Top of Data provided

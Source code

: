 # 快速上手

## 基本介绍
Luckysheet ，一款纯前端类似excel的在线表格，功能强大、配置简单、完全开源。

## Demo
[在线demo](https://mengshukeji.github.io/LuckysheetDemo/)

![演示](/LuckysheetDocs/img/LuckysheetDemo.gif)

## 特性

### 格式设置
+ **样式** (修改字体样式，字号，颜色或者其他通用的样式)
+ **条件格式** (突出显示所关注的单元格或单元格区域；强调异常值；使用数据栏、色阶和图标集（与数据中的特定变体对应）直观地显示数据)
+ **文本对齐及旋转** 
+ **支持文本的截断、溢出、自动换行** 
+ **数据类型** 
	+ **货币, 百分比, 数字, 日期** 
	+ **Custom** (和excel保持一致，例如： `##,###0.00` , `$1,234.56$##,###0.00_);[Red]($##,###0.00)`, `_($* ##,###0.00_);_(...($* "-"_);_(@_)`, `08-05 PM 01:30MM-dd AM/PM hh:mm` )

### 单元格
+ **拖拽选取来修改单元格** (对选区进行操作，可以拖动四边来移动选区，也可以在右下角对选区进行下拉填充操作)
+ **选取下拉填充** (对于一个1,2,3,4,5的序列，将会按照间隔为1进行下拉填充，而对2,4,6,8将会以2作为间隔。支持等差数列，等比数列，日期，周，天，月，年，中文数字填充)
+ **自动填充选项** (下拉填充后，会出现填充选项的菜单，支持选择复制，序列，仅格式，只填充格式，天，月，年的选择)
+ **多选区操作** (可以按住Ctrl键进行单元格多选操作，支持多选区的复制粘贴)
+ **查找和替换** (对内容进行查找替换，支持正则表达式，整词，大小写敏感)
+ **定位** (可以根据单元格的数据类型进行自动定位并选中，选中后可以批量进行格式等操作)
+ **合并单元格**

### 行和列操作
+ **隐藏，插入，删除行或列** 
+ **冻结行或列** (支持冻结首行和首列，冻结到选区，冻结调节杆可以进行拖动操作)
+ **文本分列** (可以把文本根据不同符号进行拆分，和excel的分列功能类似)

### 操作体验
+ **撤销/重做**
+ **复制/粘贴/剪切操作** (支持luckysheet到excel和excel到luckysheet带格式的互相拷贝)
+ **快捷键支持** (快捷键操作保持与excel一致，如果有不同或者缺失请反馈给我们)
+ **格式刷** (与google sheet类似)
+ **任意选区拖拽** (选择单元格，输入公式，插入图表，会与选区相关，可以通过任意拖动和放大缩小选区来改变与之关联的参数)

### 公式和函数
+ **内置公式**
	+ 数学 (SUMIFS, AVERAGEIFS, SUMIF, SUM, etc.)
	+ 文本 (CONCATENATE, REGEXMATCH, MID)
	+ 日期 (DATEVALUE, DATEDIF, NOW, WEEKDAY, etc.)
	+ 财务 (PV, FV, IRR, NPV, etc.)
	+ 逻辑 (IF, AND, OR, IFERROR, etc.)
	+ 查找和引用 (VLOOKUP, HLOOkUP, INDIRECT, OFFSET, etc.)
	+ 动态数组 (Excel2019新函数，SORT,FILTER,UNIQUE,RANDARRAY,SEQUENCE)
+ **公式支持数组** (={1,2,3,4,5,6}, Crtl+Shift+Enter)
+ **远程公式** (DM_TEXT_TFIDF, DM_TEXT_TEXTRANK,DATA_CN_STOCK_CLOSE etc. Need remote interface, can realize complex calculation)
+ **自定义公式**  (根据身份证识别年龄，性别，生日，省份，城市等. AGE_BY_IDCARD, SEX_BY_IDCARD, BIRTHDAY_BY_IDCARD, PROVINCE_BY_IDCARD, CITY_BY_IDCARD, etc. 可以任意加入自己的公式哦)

Bottom of Data provided

▶ _Assignment_
Show each line of the data that contains the string "LuckysheetDemo".

▶ _Answer section_
[在线demo](https://mengshukeji.github.io/LuckysheetDemo/)
![演示](/LuckysheetDocs/img/LuckysheetDemo.gif)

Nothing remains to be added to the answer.